* Exercise details:
What is needed is a word-for-word copy of the lines below from the one with "Criado: 14/11/2021 - 15:28" through the one with "### Paradigma", both included, with every picture left out.

* Given entries:
* * * * * * * * *
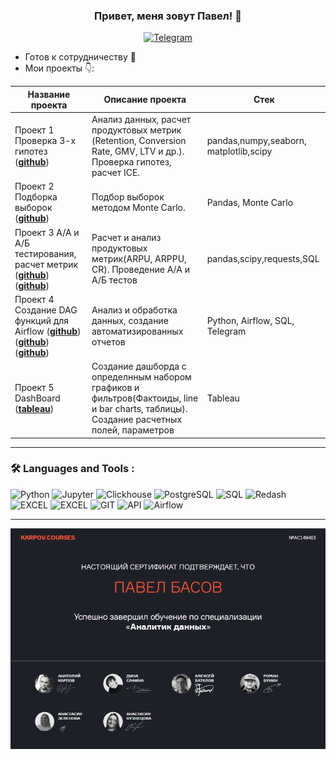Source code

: ### <p align="center">Привет, меня зовут Павел! 👋</p>

<div align="center">

  <a href="">[![Telegram](https://img.shields.io/badge/-Telegram-27A7E7?style=for-the-badge&logo=telegram)](https://t.me/PLBasov)</a>

</div>

* Готов к сотрудничеству 🤝
* Мои проекты 👇: 

|Название проекта| Описание проекта| Стек|
|----------------|-----------------|-----|
|Проект 1  Проверка 3-х гипотез  (__[github](https://github.com/PLBasov/Projects/tree/d2f17031b1ac18c793262b88b4a3a96477238e6c/Hypothesis%20testing)__)|Анализ данных, расчет продуктовых метрик (Retention, Conversion Rate, GMV, LTV и др.). Проверка гипотез, расчет ICE.|pandas,numpy,seaborn,  matplotlib,scipy|
|Проект 2  Подборка выборок  (__[github](https://github.com/PLBasov/Projects/tree/main/MonteCarlo%20(%D1%80%D0%B0%D0%B7%D0%BC%D0%B5%D1%80%20%D0%B2%D1%8B%D0%B1%D0%BE%D1%80%D0%BA%D0%B8))__)|Подбор выборок методом Monte Carlo.|Pandas, Monte Carlo|
|Проект 3  А/А и А/Б тестирования, расчет метрик  (__[github](https://github.com/PLBasov/Projects/tree/d2f17031b1ac18c793262b88b4a3a96477238e6c/AB%20tests%2C%20metrics)__) (__[github](https://github.com/PLBasov/Projects/tree/3e590f50225e3091692fbdf70017080e510d9f58/AA_AB%20tests)__)|Расчет и анализ продуктовых метрик(ARPU, ARPPU, CR). Проведение А/А и А/Б тестов |pandas,scipy,requests,SQL|
|Проект 4  Создание DAG функций для Airflow  (__[github](https://github.com/PLBasov/Projects/tree/d2f17031b1ac18c793262b88b4a3a96477238e6c/Airflow%20functions)__) (__[github](https://github.com/PLBasov/Projects/tree/3e590f50225e3091692fbdf70017080e510d9f58/Airfolw_Python_SQL)__) (__[github](https://github.com/PLBasov/Projects/tree/3e590f50225e3091692fbdf70017080e510d9f58/Airflow_Telegram)__)|Анализ и обработка данных, создание автоматизированных отчетов|Python, Airflow, SQL, Telegram|
|Проект 5  DashBoard  (__[tableau](https://public.tableau.com/app/profile/pavel.basov/viz/Hotelsanalytics3/HotelsAnalytics3)__)|Создание дашборда с определнным набором графиков и фильтров(Фактоиды, line и bar charts, таблицы). Создание расчетных полей, параметров|Tableau|




<hr>

###  🛠️ Languages and Tools :  



![Python](https://img.shields.io/badge/-Python-FFF?style=for-the-badge&logo=python)
![Jupyter](https://img.shields.io/badge/-Jupyter_Notebook-FFF?style=for-the-badge&logo=Jupyter)
![Clickhouse](https://img.shields.io/badge/-Clickhouse-FFF?style=for-the-badge&logo=Clickhouse)
![PostgreSQL](https://img.shields.io/badge/-PostgreSQL-FFF?style=for-the-badge&logo=PostgreSQL)
![SQL](https://img.shields.io/badge/-SQL-00A4EF?style=for-the-badge&logo=SQL)
![Redash](https://img.shields.io/badge/-Redash-E44D26?style=for-the-badge&logo=Redash)
![EXCEL](https://img.shields.io/badge/-EXCEL-FF?style=for-the-badge&logo=EXCEL)
![EXCEL](https://img.shields.io/badge/-Google_Sheets-FFF?style=for-the-badge&logo=GoogleSheets)
![GIT](https://img.shields.io/badge/-GIT-FFF?style=for-the-badge&logo=GIT)
![API](https://img.shields.io/badge/-API-FF6600?style=for-the-badge&logo=API)
![Airflow](https://img.shields.io/badge/-Airflow-77DDE7?style=for-the-badge&logo=AIRFLOW)

--------------------------------------------------------------------------------

![Сертификат](https://github.com/PLBasov/PLBasov/blob/main/%D0%A1%D0%B5%D1%80%D1%82%D0%B8%D1%84%D0%B8%D0%BA%D0%B0%D1%82.png)
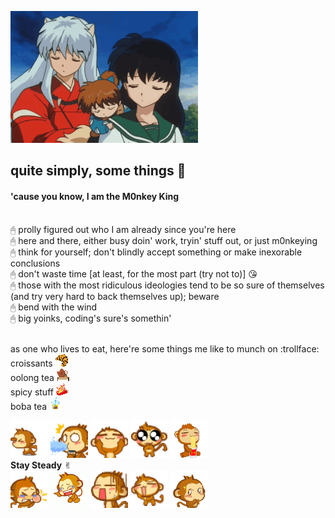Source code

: ![](images/01.gif)
## quite simply, some things :tanabata_tree:
#### 'cause you know, I am the M0nkey King
<br>🖰 prolly figured out who I am already since you're here
<br>🖰 here and there, either busy doin' work, tryin' stuff out, or just m0nkeying
<br>🖰 think for yourself; don't blindly accept something or make inexorable conclusions
<br>🖰 don't waste time [at least, for the most part (try not to)] :kissing_heart:
<br>🖰 those with the most ridiculous ideologies tend to be so sure of themselves (and try very hard to back themselves up); beware
<br>🖰 bend with the wind
<br>🖰 big yoinks, coding's sure's somethin'

<br> as one who lives to eat, here're some things me like to munch on :trollface:
<br> croissants ![](images/croissant.png)
<br> oolong tea ![](images/oolong_tea.png)
<br> spicy stuff ![](images/hot_pepper.png)
<br> boba tea ![](images/boba_tea.png)

![](images/t_01.gif)
![](images/t_02.gif)
![](images/t_03.gif)
![](images/t_04.gif)
![](images/t_05.gif)
<br>**Stay Steady** ✌︎
<br>![](images/m_01.gif)
![](images/m_04.gif)
![](images/m_05.gif)
![](images/m_02.gif)
![](images/m_03.gif)
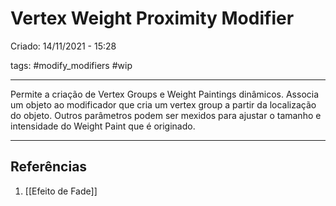 # Vertex Weight Proximity Modifier
Criado: 14/11/2021 - 15:28

tags: #modify_modifiers #wip

---

Permite a criação de Vertex Groups e Weight Paintings dinâmicos. Associa um objeto ao modificador que cria um vertex group a partir da localização do objeto. Outros parâmetros podem ser mexidos para ajustar o tamanho e intensidade do Weight Paint que é originado.

---
## Referências
1. [[Efeito de Fade]]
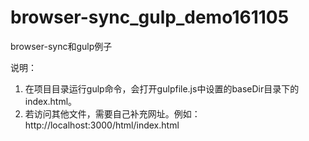 # browser-sync_gulp_demo161105
browser-sync和gulp例子

说明：
1. 在项目目录运行gulp命令，会打开gulpfile.js中设置的baseDir目录下的index.html。
2. 若访问其他文件，需要自己补充网址。例如：http://localhost:3000/html/index.html
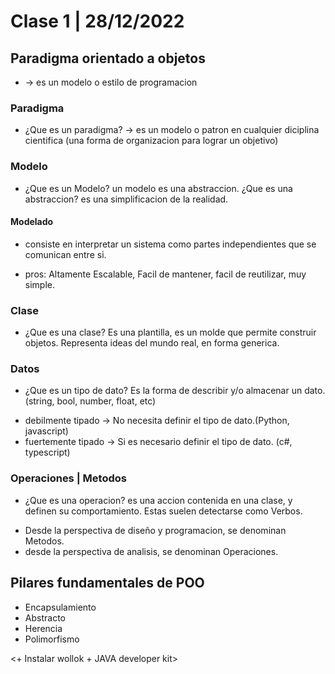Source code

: # Clase 1 | 28/12/2022

## Paradigma orientado a objetos
* -> es un modelo o estilo de programacion

### Paradigma
* ¿Que es un paradigma? -> es un modelo o patron en cualquier diciplina cientifica (una forma de organizacion para lograr un objetivo)

### Modelo
* ¿Que es un Modelo? un modelo es una abstraccion. ¿Que es una abstraccion? es una simplificacion de la realidad.

#### Modelado
* consiste en interpretar un sistema como partes independientes que se comunican entre si.
+ pros: Altamente Escalable, Facil de mantener, facil de reutilizar, muy simple.

### Clase
* ¿Que es una clase? Es una plantilla, es un molde que permite construir objetos. Representa ideas del mundo real, en forma generica.

### Datos
* ¿Que es un tipo de dato? Es la forma de describir y/o almacenar un dato. (string, bool, number, float, etc)
+ debilmente tipado -> No necesita definir el tipo de dato.(Python, javascript)
+ fuertemente tipado -> Si es necesario definir el tipo de dato. (c#, typescript)

### Operaciones | Metodos
* ¿Que es una operacion? es una accion contenida en una clase, y definen su comportamiento. Estas suelen detectarse como Verbos.
+ Desde la perspectiva de diseño y programacion, se denominan Metodos.
+ desde la perspectiva de analisis, se denominan Operaciones.

## Pilares fundamentales de POO
* Encapsulamiento
* Abstracto
* Herencia
* Polimorfismo

<+ Instalar wollok + JAVA developer kit>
* * * * * * * * *
* Written response:
Criado: 14/11/2021 - 15:28

tags: #modify_modifiers #wip

---

Permite a criação de Vertex Groups e Weight Paintings dinâmicos. Associa um objeto ao modificador que cria um vertex group a partir da localização do objeto. Outros parâmetros podem ser mexidos para ajustar o tamanho e intensidade do Weight Paint que é originado.

---
## Referências
1. [[Efeito de Fade]]
 # browser-sync_gulp_demo161105
browser-sync和gulp例子

说明：
1. 在项目目录运行gulp命令，会打开gulpfile.js中设置的baseDir目录下的index.html。
2. 若访问其他文件，需要自己补充网址。例如：http://localhost:3000/html/index.html
Source code

: # Clase 1 | 28/12/2022

## Paradigma orientado a objetos
* -> es un modelo o estilo de programacion

### Paradigma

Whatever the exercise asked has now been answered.